Input data -
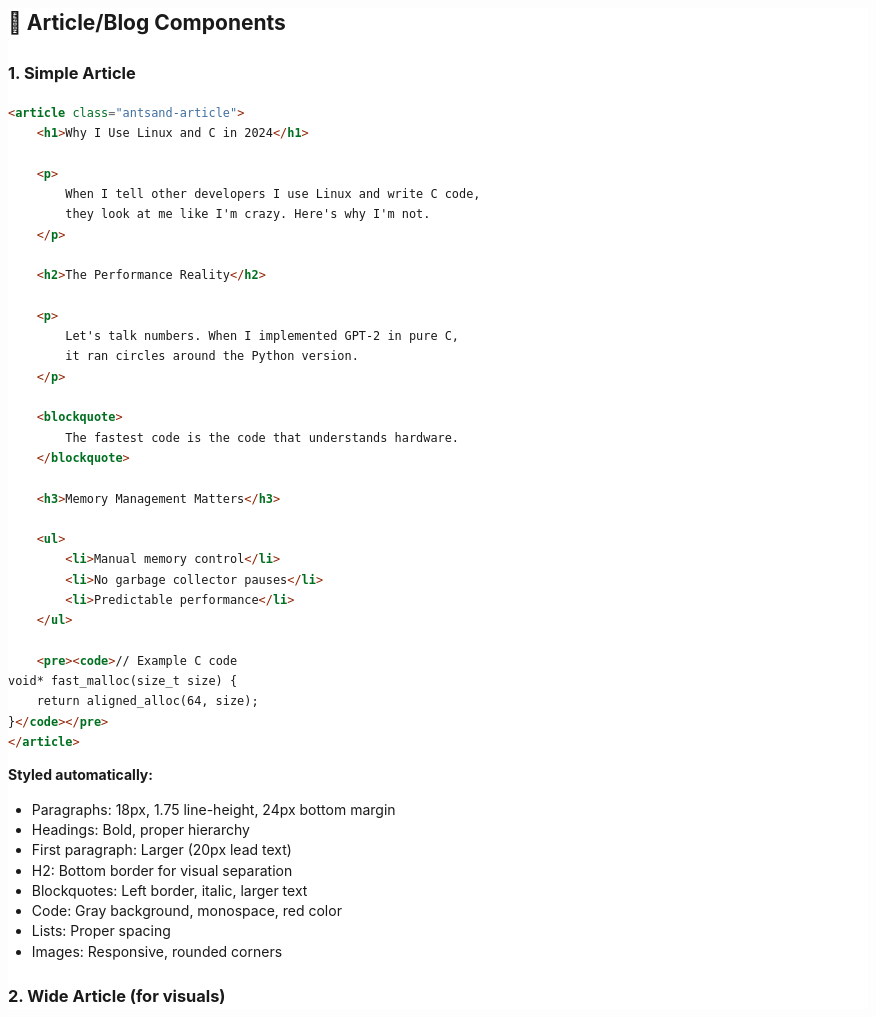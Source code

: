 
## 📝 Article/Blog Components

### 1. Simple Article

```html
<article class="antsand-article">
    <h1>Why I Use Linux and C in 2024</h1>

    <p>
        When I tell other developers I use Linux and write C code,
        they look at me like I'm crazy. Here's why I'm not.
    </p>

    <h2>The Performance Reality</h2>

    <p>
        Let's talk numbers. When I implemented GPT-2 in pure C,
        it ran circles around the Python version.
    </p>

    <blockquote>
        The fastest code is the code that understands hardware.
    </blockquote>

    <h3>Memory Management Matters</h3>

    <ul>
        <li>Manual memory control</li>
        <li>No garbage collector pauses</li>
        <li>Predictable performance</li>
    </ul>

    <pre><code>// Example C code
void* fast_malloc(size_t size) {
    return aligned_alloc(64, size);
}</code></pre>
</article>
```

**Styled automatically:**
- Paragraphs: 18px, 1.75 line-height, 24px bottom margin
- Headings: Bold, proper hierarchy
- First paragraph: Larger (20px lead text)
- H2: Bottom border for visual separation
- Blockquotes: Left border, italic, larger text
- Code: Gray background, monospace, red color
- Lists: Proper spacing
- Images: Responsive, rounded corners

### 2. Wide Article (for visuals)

* * *

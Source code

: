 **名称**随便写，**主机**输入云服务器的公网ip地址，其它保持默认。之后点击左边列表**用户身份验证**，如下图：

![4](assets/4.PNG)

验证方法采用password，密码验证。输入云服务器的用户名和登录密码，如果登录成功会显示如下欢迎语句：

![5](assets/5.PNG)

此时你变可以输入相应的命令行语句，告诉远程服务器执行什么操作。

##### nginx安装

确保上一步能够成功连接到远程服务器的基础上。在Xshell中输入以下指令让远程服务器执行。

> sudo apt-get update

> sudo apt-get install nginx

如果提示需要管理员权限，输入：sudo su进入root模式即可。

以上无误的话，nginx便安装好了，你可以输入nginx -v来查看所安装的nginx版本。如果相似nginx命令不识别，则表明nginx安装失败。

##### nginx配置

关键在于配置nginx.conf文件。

Directions for this task -
Filter the entries down to the lines that include the string "sudo".

Finished exercise -
> sudo apt-get update
> sudo apt-get install nginx
如果提示需要管理员权限，输入：sudo su进入root模式即可。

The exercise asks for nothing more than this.